**Problem statement:**
Read through the material below and find each line that has the word "formData"; copy it.
Start of Block
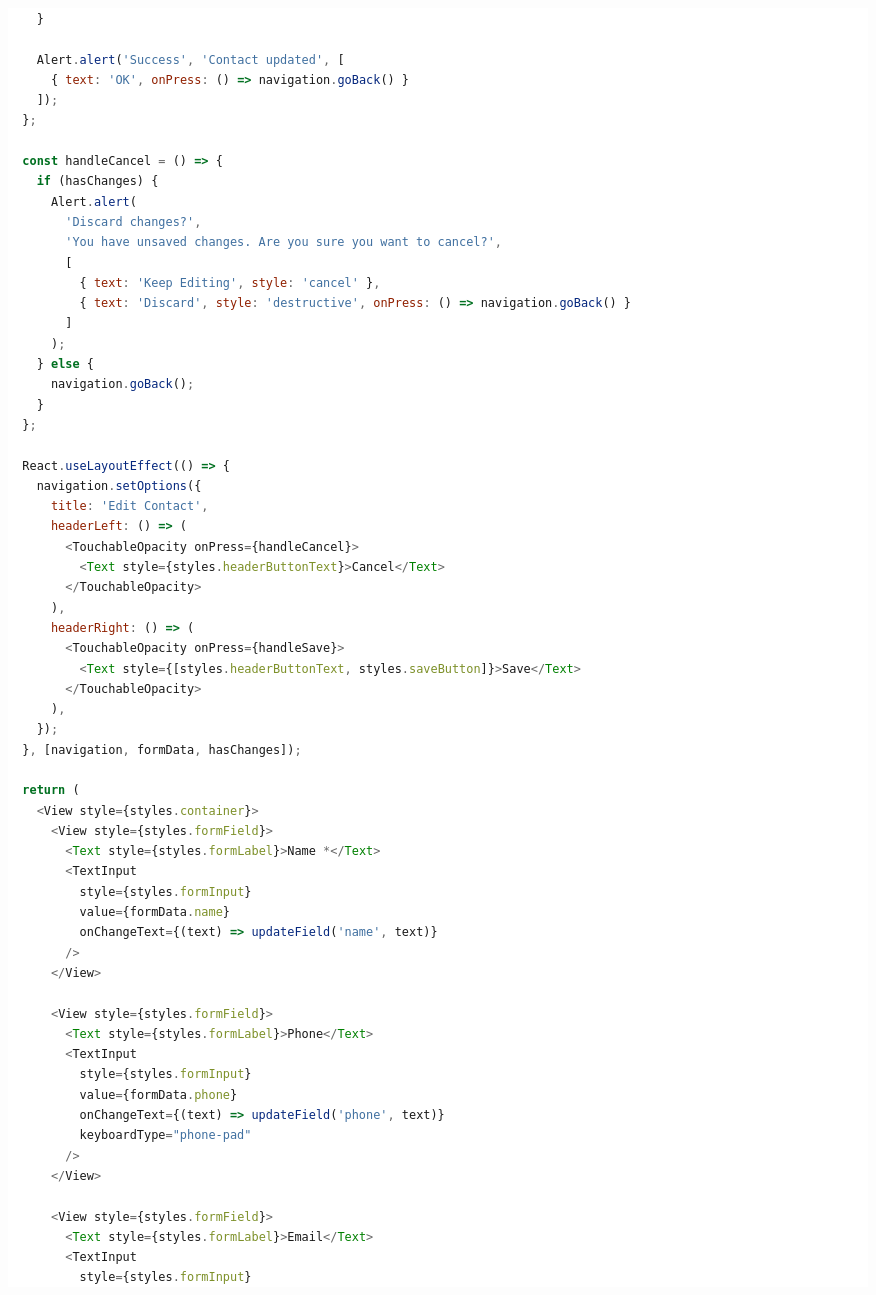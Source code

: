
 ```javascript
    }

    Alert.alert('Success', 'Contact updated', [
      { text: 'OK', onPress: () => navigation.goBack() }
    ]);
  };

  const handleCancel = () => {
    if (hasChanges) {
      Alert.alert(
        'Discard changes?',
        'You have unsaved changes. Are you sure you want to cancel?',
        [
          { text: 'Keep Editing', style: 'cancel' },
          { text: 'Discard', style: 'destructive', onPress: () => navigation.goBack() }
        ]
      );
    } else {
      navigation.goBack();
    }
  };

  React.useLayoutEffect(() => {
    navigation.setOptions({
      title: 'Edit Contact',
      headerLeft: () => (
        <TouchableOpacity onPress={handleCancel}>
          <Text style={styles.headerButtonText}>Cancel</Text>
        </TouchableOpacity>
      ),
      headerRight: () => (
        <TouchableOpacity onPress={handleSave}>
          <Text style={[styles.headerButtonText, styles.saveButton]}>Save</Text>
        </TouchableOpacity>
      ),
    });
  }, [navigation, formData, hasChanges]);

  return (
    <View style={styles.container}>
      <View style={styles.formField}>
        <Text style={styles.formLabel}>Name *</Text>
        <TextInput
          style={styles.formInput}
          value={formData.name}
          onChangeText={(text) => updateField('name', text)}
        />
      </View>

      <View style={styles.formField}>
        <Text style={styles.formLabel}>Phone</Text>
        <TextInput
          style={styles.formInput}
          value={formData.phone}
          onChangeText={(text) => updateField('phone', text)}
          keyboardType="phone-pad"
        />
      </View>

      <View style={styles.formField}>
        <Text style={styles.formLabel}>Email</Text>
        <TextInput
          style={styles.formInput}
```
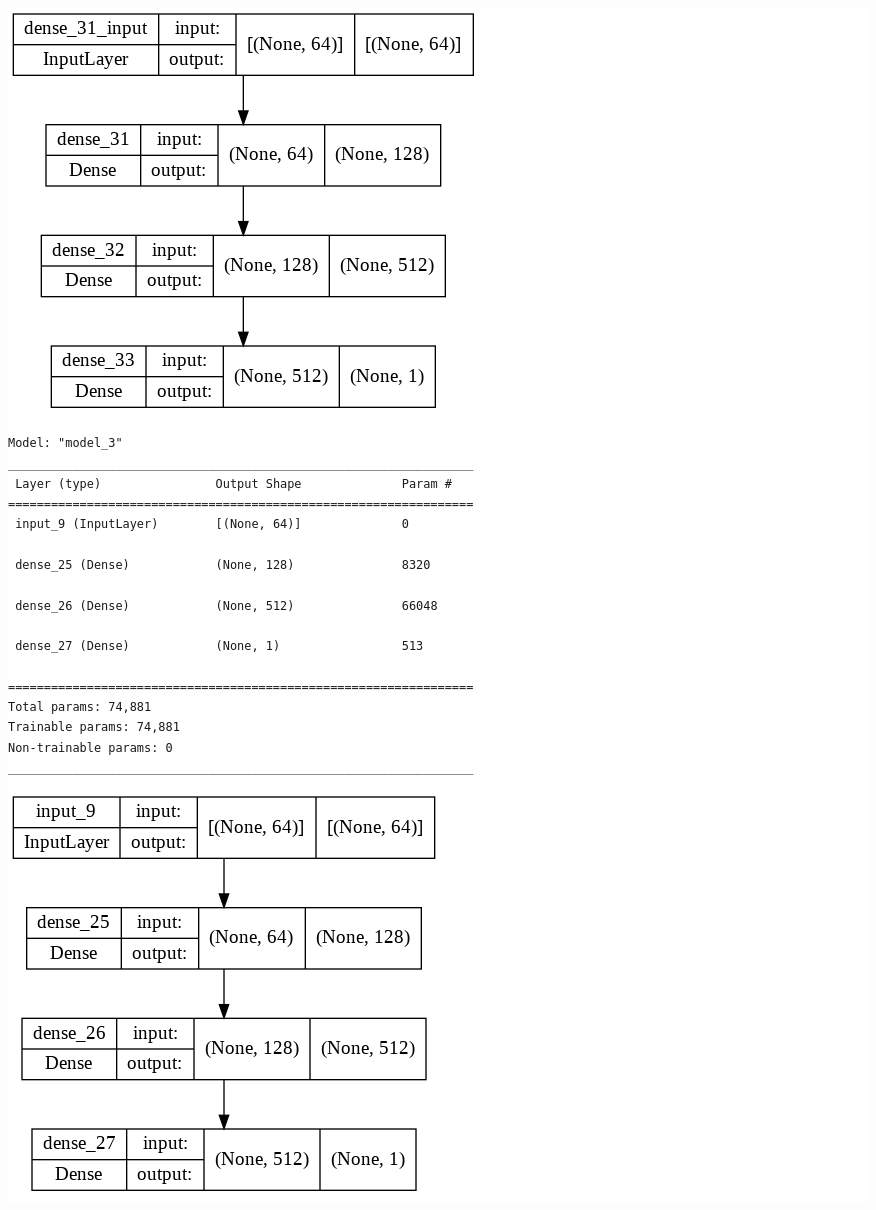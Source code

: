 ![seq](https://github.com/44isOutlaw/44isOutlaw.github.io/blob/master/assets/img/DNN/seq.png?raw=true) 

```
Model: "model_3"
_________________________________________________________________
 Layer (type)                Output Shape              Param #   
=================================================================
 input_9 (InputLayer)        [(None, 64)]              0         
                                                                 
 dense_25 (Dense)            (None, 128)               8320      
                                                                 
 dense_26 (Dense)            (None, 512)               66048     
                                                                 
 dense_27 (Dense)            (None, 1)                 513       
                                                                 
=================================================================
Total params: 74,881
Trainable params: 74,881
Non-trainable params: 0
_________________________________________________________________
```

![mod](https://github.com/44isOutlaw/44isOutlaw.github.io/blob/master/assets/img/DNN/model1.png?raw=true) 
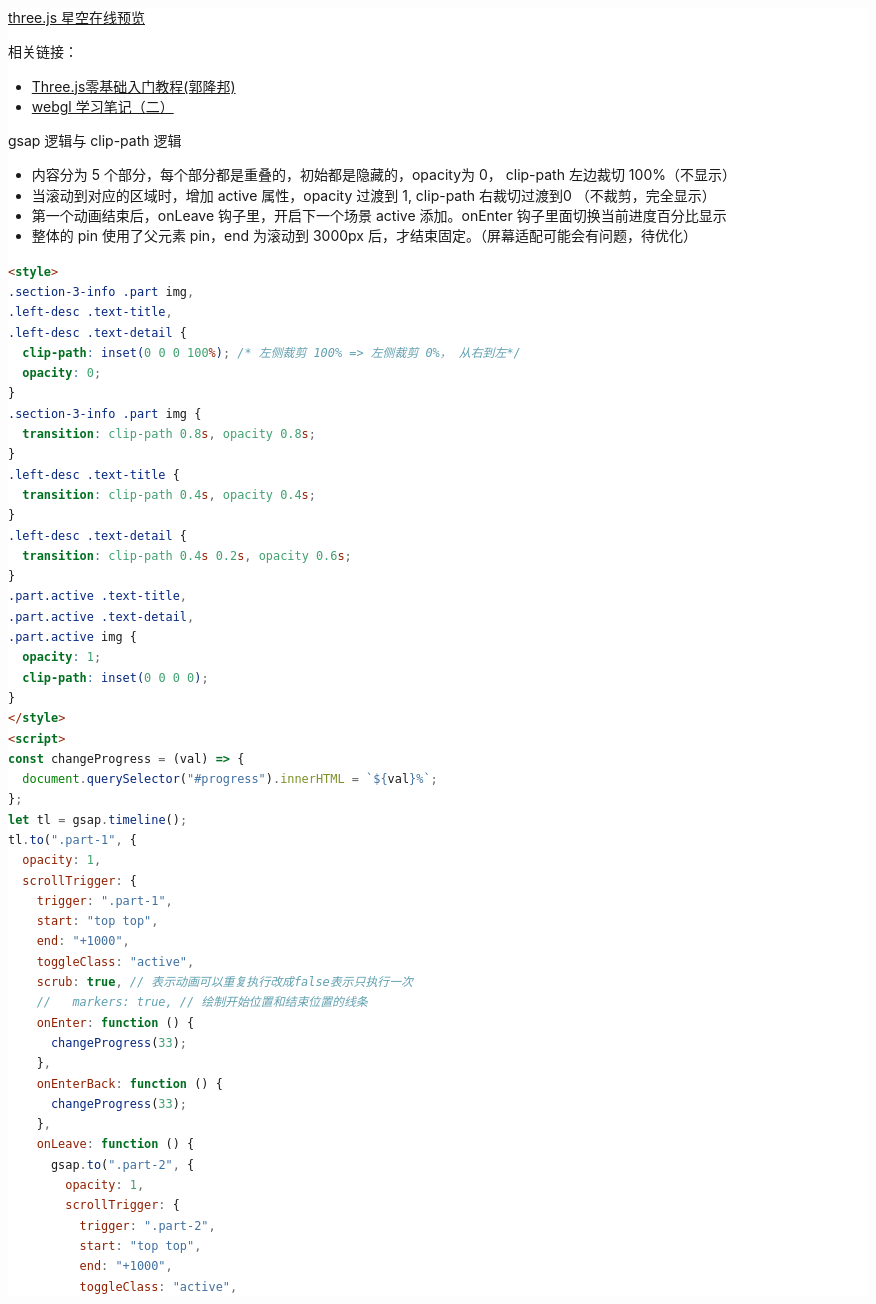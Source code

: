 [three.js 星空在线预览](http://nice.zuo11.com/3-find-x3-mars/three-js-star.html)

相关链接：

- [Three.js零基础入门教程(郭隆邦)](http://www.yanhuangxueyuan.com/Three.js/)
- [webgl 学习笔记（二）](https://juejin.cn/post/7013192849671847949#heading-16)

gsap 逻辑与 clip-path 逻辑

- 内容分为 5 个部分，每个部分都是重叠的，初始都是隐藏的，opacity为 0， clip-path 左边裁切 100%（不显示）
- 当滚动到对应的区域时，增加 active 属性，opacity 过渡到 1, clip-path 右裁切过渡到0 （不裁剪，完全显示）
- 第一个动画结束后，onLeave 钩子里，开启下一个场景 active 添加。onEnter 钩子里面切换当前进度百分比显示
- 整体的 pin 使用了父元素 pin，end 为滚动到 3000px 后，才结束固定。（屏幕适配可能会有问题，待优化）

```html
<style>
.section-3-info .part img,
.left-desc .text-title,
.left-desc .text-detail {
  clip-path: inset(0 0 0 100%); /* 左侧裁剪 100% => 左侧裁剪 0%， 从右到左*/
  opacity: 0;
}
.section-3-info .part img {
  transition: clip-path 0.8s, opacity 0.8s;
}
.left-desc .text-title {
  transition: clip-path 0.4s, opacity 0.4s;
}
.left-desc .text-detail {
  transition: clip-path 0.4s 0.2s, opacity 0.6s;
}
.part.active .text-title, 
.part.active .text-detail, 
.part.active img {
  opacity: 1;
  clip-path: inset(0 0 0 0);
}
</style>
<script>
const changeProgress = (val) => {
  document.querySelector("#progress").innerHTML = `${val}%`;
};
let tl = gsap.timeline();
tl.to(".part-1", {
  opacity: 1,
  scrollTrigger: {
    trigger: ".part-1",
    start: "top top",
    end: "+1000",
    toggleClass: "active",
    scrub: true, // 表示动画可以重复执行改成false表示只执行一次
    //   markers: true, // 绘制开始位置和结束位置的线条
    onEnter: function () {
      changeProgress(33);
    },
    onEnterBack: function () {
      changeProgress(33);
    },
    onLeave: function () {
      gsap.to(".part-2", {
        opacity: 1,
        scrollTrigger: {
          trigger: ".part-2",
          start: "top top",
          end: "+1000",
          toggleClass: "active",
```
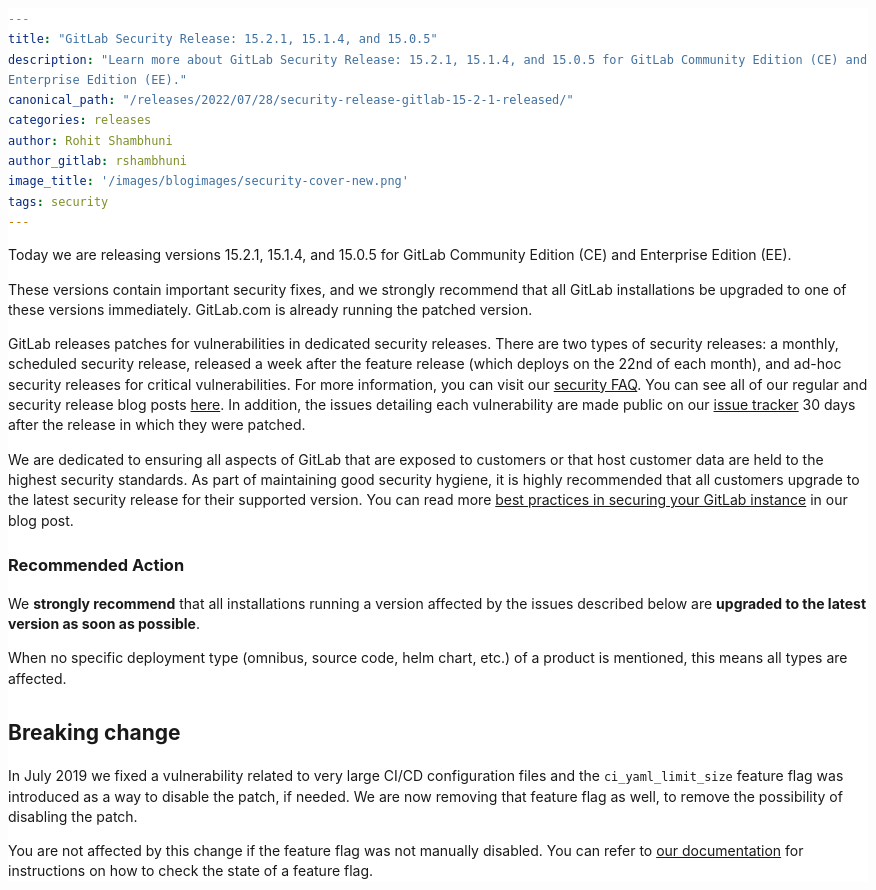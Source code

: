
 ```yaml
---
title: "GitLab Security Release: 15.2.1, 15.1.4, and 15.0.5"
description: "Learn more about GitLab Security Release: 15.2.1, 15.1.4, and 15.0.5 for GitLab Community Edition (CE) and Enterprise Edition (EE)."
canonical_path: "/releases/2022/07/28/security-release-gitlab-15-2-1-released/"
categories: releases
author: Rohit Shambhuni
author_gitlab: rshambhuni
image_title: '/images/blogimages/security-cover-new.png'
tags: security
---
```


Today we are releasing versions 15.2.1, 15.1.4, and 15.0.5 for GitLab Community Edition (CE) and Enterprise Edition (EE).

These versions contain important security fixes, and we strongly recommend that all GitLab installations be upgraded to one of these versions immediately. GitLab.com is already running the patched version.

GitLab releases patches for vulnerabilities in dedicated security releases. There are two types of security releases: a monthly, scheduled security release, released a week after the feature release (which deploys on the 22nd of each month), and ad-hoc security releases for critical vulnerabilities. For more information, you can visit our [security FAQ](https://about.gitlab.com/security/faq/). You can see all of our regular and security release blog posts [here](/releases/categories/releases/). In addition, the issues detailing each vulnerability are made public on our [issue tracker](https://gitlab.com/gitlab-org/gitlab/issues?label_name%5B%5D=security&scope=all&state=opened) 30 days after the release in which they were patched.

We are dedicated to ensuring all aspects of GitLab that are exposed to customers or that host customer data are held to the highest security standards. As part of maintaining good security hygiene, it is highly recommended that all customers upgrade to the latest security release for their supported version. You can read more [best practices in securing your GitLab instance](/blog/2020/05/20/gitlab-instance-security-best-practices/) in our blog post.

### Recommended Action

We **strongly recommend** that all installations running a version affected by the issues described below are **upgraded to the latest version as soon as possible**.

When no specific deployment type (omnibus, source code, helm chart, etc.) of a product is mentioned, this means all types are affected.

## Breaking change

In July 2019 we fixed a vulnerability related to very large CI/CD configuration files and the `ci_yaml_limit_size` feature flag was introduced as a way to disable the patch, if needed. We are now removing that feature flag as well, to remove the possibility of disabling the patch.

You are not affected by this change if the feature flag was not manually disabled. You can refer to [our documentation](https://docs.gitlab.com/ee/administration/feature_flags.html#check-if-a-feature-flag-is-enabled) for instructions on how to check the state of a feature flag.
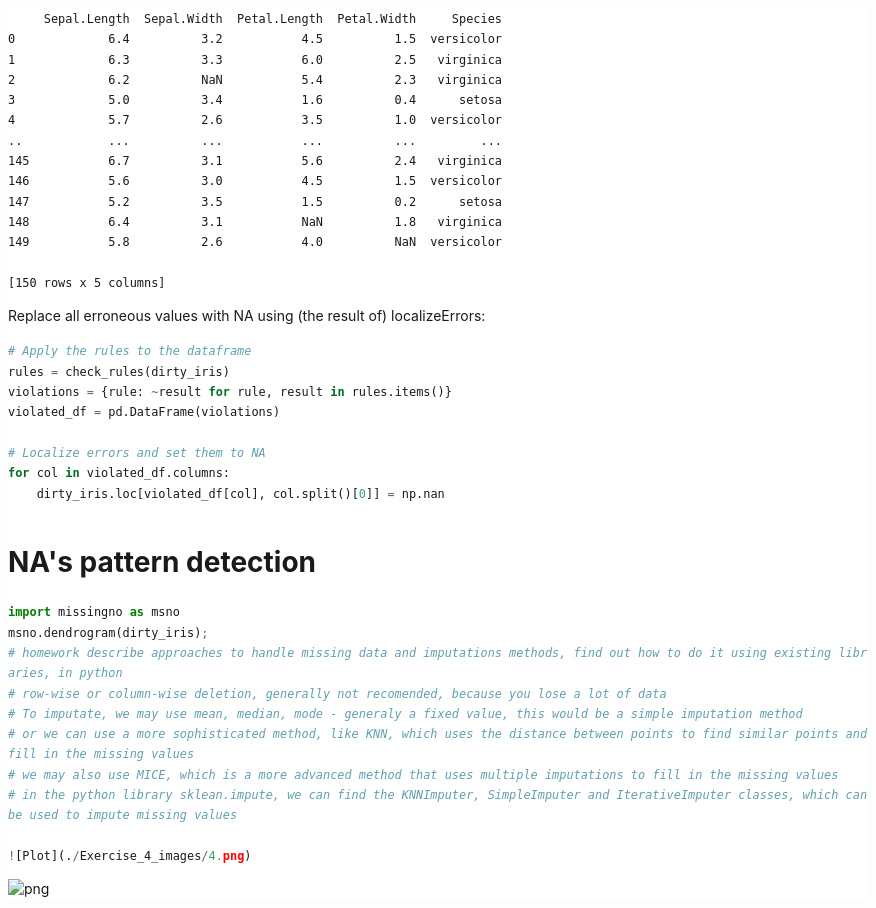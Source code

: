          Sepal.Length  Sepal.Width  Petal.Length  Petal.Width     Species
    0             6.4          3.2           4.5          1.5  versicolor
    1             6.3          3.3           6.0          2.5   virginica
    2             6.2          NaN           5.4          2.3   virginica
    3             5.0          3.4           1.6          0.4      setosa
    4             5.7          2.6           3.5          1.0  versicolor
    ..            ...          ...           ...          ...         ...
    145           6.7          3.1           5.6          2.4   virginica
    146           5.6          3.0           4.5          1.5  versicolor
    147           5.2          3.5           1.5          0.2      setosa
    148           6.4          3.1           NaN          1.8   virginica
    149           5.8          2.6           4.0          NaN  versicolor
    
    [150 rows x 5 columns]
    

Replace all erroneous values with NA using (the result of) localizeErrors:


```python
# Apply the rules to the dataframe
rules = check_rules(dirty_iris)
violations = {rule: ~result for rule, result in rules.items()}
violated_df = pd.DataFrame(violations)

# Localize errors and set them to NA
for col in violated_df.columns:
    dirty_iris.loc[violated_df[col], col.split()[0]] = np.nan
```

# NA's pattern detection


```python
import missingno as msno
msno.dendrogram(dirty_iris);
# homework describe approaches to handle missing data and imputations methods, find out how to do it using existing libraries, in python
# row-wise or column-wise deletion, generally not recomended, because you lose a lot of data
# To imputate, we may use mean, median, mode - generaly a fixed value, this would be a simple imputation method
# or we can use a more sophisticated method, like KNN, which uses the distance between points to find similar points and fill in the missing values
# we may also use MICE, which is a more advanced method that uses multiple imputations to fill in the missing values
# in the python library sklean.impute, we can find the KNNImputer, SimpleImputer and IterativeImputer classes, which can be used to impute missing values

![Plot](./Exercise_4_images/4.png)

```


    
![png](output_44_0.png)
End of Block
**Answer to the problem:**
  }, [navigation, formData, hasChanges]);
          value={formData.name}
          value={formData.phone}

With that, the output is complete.